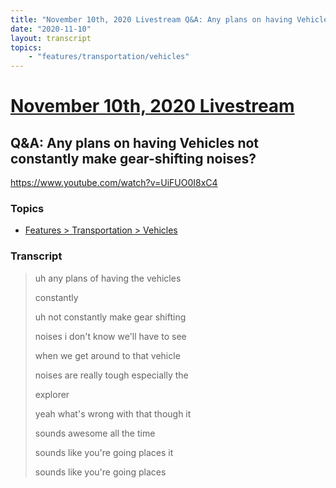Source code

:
 ```yaml
---
title: "November 10th, 2020 Livestream Q&A: Any plans on having Vehicles not constantly make gear-shifting noises?"
date: "2020-11-10"
layout: transcript
topics:
    - "features/transportation/vehicles"
---
```

# [November 10th, 2020 Livestream](../2020-11-10.md)
## Q&A: Any plans on having Vehicles not constantly make gear-shifting noises?
https://www.youtube.com/watch?v=UiFUO0I8xC4

### Topics
* [Features > Transportation > Vehicles](../topics/features/transportation/vehicles.md)

### Transcript

> uh any plans of having the vehicles
> 
> constantly
> 
> uh not constantly make gear shifting
> 
> noises i don't know we'll have to see
> 
> when we get around to that vehicle
> 
> noises are really tough especially the
> 
> explorer
> 
> yeah what's wrong with that though it
> 
> sounds awesome all the time
> 
> sounds like you're going places it
> 
> sounds like you're going places
> 
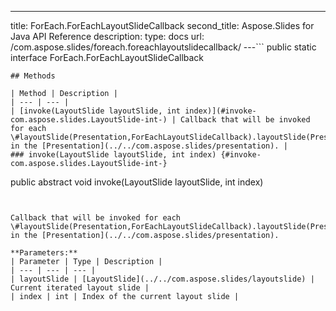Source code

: ---
title: ForEach.ForEachLayoutSlideCallback
second_title: Aspose.Slides for Java API Reference
description: 
type: docs
url: /com.aspose.slides/foreach.foreachlayoutslidecallback/
---```
public static interface ForEach.ForEachLayoutSlideCallback
```
## Methods

| Method | Description |
| --- | --- |
| [invoke(LayoutSlide layoutSlide, int index)](#invoke-com.aspose.slides.LayoutSlide-int-) | Callback that will be invoked for each \#layoutSlide(Presentation,ForEachLayoutSlideCallback).layoutSlide(Presentation,ForEachLayoutSlideCallback) in the [Presentation](../../com.aspose.slides/presentation). |
### invoke(LayoutSlide layoutSlide, int index) {#invoke-com.aspose.slides.LayoutSlide-int-}
```
public abstract void invoke(LayoutSlide layoutSlide, int index)
```


Callback that will be invoked for each \#layoutSlide(Presentation,ForEachLayoutSlideCallback).layoutSlide(Presentation,ForEachLayoutSlideCallback) in the [Presentation](../../com.aspose.slides/presentation).

**Parameters:**
| Parameter | Type | Description |
| --- | --- | --- |
| layoutSlide | [LayoutSlide](../../com.aspose.slides/layoutslide) | Current iterated layout slide |
| index | int | Index of the current layout slide |

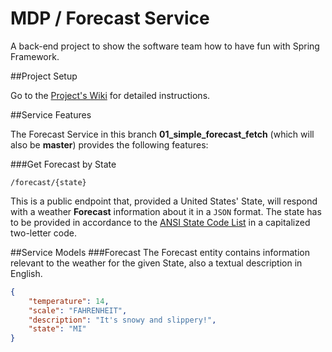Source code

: # MDP / Forecast Service
A back-end project to show the software team how to have fun with Spring Framework.

##Project Setup

Go to the [Project's Wiki](https://github.com/rastadrian/mdp-forecast-service/wiki#forecast-service) for detailed instructions.

##Service Features

The Forecast Service in this branch **01_simple_forecast_fetch**  (which will also be **master**) provides the following features:

###Get Forecast by State
```
/forecast/{state}
```
This is a public endpoint that, provided a United States' State, will respond with a weather **Forecast** information about it in a `JSON` format. The state has to be provided in accordance to the [ANSI State Code List](https://en.wikipedia.org/wiki/List_of_U.S._state_abbreviations#Table) in a capitalized two-letter code.

##Service Models
###Forecast 
The Forecast entity contains information relevant to the weather for the given State, also a textual description in English.
```JSON
{
    "temperature": 14,
    "scale": "FAHRENHEIT",
    "description": "It's snowy and slippery!",
    "state": "MI"
}
```

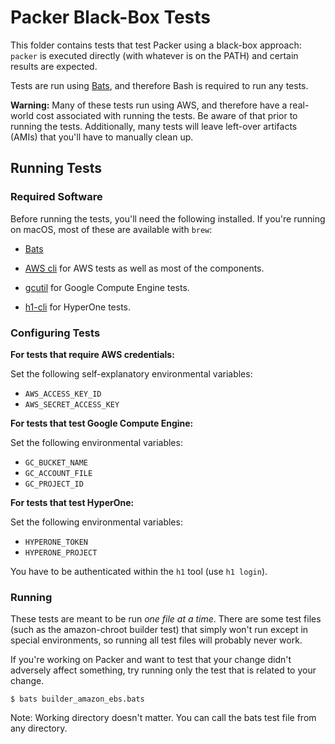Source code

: # Packer Black-Box Tests

This folder contains tests that test Packer using a black-box approach:
`packer` is executed directly (with whatever is on the PATH) and certain
results are expected.

Tests are run using [Bats](https://github.com/sstephenson/bats), and therefore
Bash is required to run any tests.

**Warning:** Many of these tests run using AWS, and therefore have a
real-world cost associated with running the tests. Be aware of that prior
to running the tests. Additionally, many tests will leave left-over artifacts
(AMIs) that you'll have to manually clean up.

## Running Tests

### Required Software

Before running the tests, you'll need the following installed. If you're
running on macOS, most of these are available with `brew`:

* [Bats](https://github.com/sstephenson/bats)

* [AWS cli](http://aws.amazon.com/cli/) for AWS tests as well as most
  of the components.

* [gcutil](https://developers.google.com/compute/docs/gcutil/#install) for
  Google Compute Engine tests.

* [h1-cli](https://github.com/hyperonecom/h1-client-go) for HyperOne tests.

### Configuring Tests

**For tests that require AWS credentials:**

Set the following self-explanatory environmental variables:

* `AWS_ACCESS_KEY_ID`
* `AWS_SECRET_ACCESS_KEY`

**For tests that test Google Compute Engine:**

Set the following environmental variables:

* `GC_BUCKET_NAME`
* `GC_ACCOUNT_FILE`
* `GC_PROJECT_ID`

**For tests that test HyperOne:**

Set the following environmental variables:

* `HYPERONE_TOKEN`
* `HYPERONE_PROJECT`

You have to be authenticated within the `h1` tool (use `h1 login`).

### Running

These tests are meant to be run _one file at a time_. There are some
test files (such as the amazon-chroot builder test) that simply won't
run except in special environments, so running all test files will probably
never work.

If you're working on Packer and want to test that your change didn't
adversely affect something, try running only the test that is related to
your change.

```
$ bats builder_amazon_ebs.bats
```

Note: Working directory doesn't matter. You can call the bats test file
from any directory.
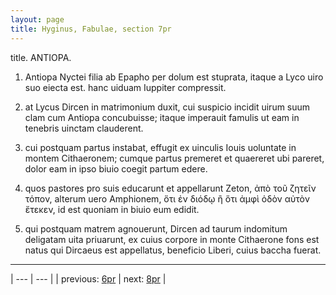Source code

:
 ```yaml
---
layout: page
title: Hyginus, Fabulae, section 7pr
---
```


title. ANTIOPA.



1. Antiopa Nyctei filia ab Epapho per dolum est stuprata, itaque a Lyco uiro suo eiecta est. hanc uiduam Iuppiter compressit.



2. at Lycus Dircen in matrimonium duxit, cui suspicio incidit uirum suum clam cum Antiopa concubuisse; itaque imperauit famulis ut eam in tenebris uinctam clauderent.



3. cui postquam partus instabat, effugit ex uinculis Iouis uoluntate in montem Cithaeronem; cumque partus premeret et quaereret ubi pareret, dolor eam in ipso biuio coegit partum edere.



4. quos pastores pro suis educarunt et appellarunt Zeton, ἀπὸ τοῦ ζητεῖν τόπον, alterum uero Amphionem, ὅτι ἐν διόδῳ ἢ ὅτι ἀμφὶ ὁδὸν αὐτὸν ἔτεκεν, id est quoniam in biuio eum edidit.



5. qui postquam matrem agnouerunt, Dircen ad taurum indomitum deligatam uita priuarunt, ex cuius corpore in monte Cithaerone fons est natus qui Dircaeus est appellatus, beneficio Liberi, cuius baccha fuerat.



---

| --- | --- |
| previous: [6pr](../6pr/) | next: [8pr](../8pr/) |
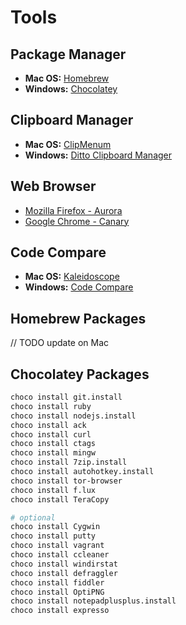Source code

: # Tools

## Package Manager

- **Mac OS:** [Homebrew](http://brew.sh/)
- **Windows:** [Chocolatey](http://chocolatey.org/)

## Clipboard Manager

- **Mac OS:** [ClipMenum](http://www.clipmenu.com/)
- **Windows:** [Ditto Clipboard Manager](http://ditto-cp.sourceforge.net/)

## Web Browser

- [Mozilla Firefox - Aurora](https://www.mozilla.org/en-US/firefox/channel/#aurora)
- [Google Chrome - Canary](http://www.google.com/intl/en/chrome/browser/canary.html)

## Code Compare

- **Mac OS:** [Kaleidoscope](http://www.kaleidoscopeapp.com/)
- **Windows:** [Code Compare](http://www.devart.com/codecompare/)

## Homebrew Packages

// TODO update on Mac

## Chocolatey Packages

```bash
choco install git.install
choco install ruby
choco install nodejs.install
choco install ack
choco install curl
choco install ctags
choco install mingw
choco install 7zip.install
choco install autohotkey.install
choco install tor-browser
choco install f.lux
choco install TeraCopy

# optional
choco install Cygwin
choco install putty
choco install vagrant
choco install ccleaner
choco install windirstat
choco install defraggler
choco install fiddler
choco install OptiPNG
choco install notepadplusplus.install
choco install expresso
```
____________
ACTIVITY —
Write the records out exactly, dropping every image.

EXERCISE RESULT —
Source code

:
 ```yaml
---
title: "November 10th, 2020 Livestream Q&A: Any plans on having Vehicles not constantly make gear-shifting noises?"
date: "2020-11-10"
layout: transcript
topics:
    - "features/transportation/vehicles"
---
```

# [November 10th, 2020 Livestream](../2020-11-10.md)
## Q&A: Any plans on having Vehicles not constantly make gear-shifting noises?
https://www.youtube.com/watch?v=UiFUO0I8xC4

### Topics
* [Features > Transportation > Vehicles](../topics/features/transportation/vehicles.md)

### Transcript

> uh any plans of having the vehicles
> 
> constantly
> 
> uh not constantly make gear shifting
> 
> noises i don't know we'll have to see
> 
> when we get around to that vehicle
> 
> noises are really tough especially the
> 
> explorer
> 
> yeah what's wrong with that though it
> 
> sounds awesome all the time
> 
> sounds like you're going places it
> 
> sounds like you're going places
> 
Source code

: ---
title: ForEach.ForEachLayoutSlideCallback
second_title: Aspose.Slides for Java API Reference
description: 
type: docs
url: /com.aspose.slides/foreach.foreachlayoutslidecallback/
---```
public static interface ForEach.ForEachLayoutSlideCallback
```
## Methods

| Method | Description |
| --- | --- |
| [invoke(LayoutSlide layoutSlide, int index)](#invoke-com.aspose.slides.LayoutSlide-int-) | Callback that will be invoked for each \#layoutSlide(Presentation,ForEachLayoutSlideCallback).layoutSlide(Presentation,ForEachLayoutSlideCallback) in the [Presentation](../../com.aspose.slides/presentation). |
### invoke(LayoutSlide layoutSlide, int index) {#invoke-com.aspose.slides.LayoutSlide-int-}
```
public abstract void invoke(LayoutSlide layoutSlide, int index)
```


Callback that will be invoked for each \#layoutSlide(Presentation,ForEachLayoutSlideCallback).layoutSlide(Presentation,ForEachLayoutSlideCallback) in the [Presentation](../../com.aspose.slides/presentation).

**Parameters:**
| Parameter | Type | Description |
| --- | --- | --- |
| layoutSlide | [LayoutSlide](../../com.aspose.slides/layoutslide) | Current iterated layout slide |
| index | int | Index of the current layout slide |

Source code

: # MDP / Forecast Service
A back-end project to show the software team how to have fun with Spring Framework.

##Project Setup

Go to the [Project's Wiki](https://github.com/rastadrian/mdp-forecast-service/wiki#forecast-service) for detailed instructions.

##Service Features

The Forecast Service in this branch **01_simple_forecast_fetch**  (which will also be **master**) provides the following features:

###Get Forecast by State
```
/forecast/{state}
```
This is a public endpoint that, provided a United States' State, will respond with a weather **Forecast** information about it in a `JSON` format. The state has to be provided in accordance to the [ANSI State Code List](https://en.wikipedia.org/wiki/List_of_U.S._state_abbreviations#Table) in a capitalized two-letter code.

##Service Models
###Forecast 
The Forecast entity contains information relevant to the weather for the given State, also a textual description in English.
```JSON
{
    "temperature": 14,
    "scale": "FAHRENHEIT",
    "description": "It's snowy and slippery!",
    "state": "MI"
}
```

Source code

: # Packer Black-Box Tests

This folder contains tests that test Packer using a black-box approach:
`packer` is executed directly (with whatever is on the PATH) and certain
results are expected.

Tests are run using [Bats](https://github.com/sstephenson/bats), and therefore
Bash is required to run any tests.

**Warning:** Many of these tests run using AWS, and therefore have a
real-world cost associated with running the tests. Be aware of that prior
to running the tests. Additionally, many tests will leave left-over artifacts
(AMIs) that you'll have to manually clean up.

## Running Tests

### Required Software

Before running the tests, you'll need the following installed. If you're
running on macOS, most of these are available with `brew`:

* [Bats](https://github.com/sstephenson/bats)

* [AWS cli](http://aws.amazon.com/cli/) for AWS tests as well as most
  of the components.

* [gcutil](https://developers.google.com/compute/docs/gcutil/#install) for
  Google Compute Engine tests.

* [h1-cli](https://github.com/hyperonecom/h1-client-go) for HyperOne tests.

### Configuring Tests

**For tests that require AWS credentials:**

Set the following self-explanatory environmental variables:

* `AWS_ACCESS_KEY_ID`
* `AWS_SECRET_ACCESS_KEY`

**For tests that test Google Compute Engine:**

Set the following environmental variables:

* `GC_BUCKET_NAME`
* `GC_ACCOUNT_FILE`
* `GC_PROJECT_ID`

**For tests that test HyperOne:**

Set the following environmental variables:

* `HYPERONE_TOKEN`
* `HYPERONE_PROJECT`

You have to be authenticated within the `h1` tool (use `h1 login`).

### Running

These tests are meant to be run _one file at a time_. There are some
test files (such as the amazon-chroot builder test) that simply won't
run except in special environments, so running all test files will probably
never work.

If you're working on Packer and want to test that your change didn't
adversely affect something, try running only the test that is related to
your change.

```
$ bats builder_amazon_ebs.bats
```

Note: Working directory doesn't matter. You can call the bats test file
from any directory.
Source code

:
 ```yaml
---
layout: page
title: Hyginus, Fabulae, section 7pr
---
```


title. ANTIOPA.



1. Antiopa Nyctei filia ab Epapho per dolum est stuprata, itaque a Lyco uiro suo eiecta est. hanc uiduam Iuppiter compressit.



2. at Lycus Dircen in matrimonium duxit, cui suspicio incidit uirum suum clam cum Antiopa concubuisse; itaque imperauit famulis ut eam in tenebris uinctam clauderent.



3. cui postquam partus instabat, effugit ex uinculis Iouis uoluntate in montem Cithaeronem; cumque partus premeret et quaereret ubi pareret, dolor eam in ipso biuio coegit partum edere.



4. quos pastores pro suis educarunt et appellarunt Zeton, ἀπὸ τοῦ ζητεῖν τόπον, alterum uero Amphionem, ὅτι ἐν διόδῳ ἢ ὅτι ἀμφὶ ὁδὸν αὐτὸν ἔτεκεν, id est quoniam in biuio eum edidit.



5. qui postquam matrem agnouerunt, Dircen ad taurum indomitum deligatam uita priuarunt, ex cuius corpore in monte Cithaerone fons est natus qui Dircaeus est appellatus, beneficio Liberi, cuius baccha fuerat.



---

| --- | --- |
| previous: [6pr](../6pr/) | next: [8pr](../8pr/) |
Source code

: # Tools

## Package Manager

- **Mac OS:** [Homebrew](http://brew.sh/)
- **Windows:** [Chocolatey](http://chocolatey.org/)

## Clipboard Manager

- **Mac OS:** [ClipMenum](http://www.clipmenu.com/)
- **Windows:** [Ditto Clipboard Manager](http://ditto-cp.sourceforge.net/)

## Web Browser

- [Mozilla Firefox - Aurora](https://www.mozilla.org/en-US/firefox/channel/#aurora)
- [Google Chrome - Canary](http://www.google.com/intl/en/chrome/browser/canary.html)

## Code Compare

- **Mac OS:** [Kaleidoscope](http://www.kaleidoscopeapp.com/)
- **Windows:** [Code Compare](http://www.devart.com/codecompare/)

## Homebrew Packages

// TODO update on Mac

## Chocolatey Packages

```bash
choco install git.install
choco install ruby
choco install nodejs.install
choco install ack
choco install curl
choco install ctags
choco install mingw
choco install 7zip.install
choco install autohotkey.install
choco install tor-browser
choco install f.lux
choco install TeraCopy

# optional
choco install Cygwin
choco install putty
choco install vagrant
choco install ccleaner
choco install windirstat
choco install defraggler
choco install fiddler
choco install OptiPNG
choco install notepadplusplus.install
choco install expresso
```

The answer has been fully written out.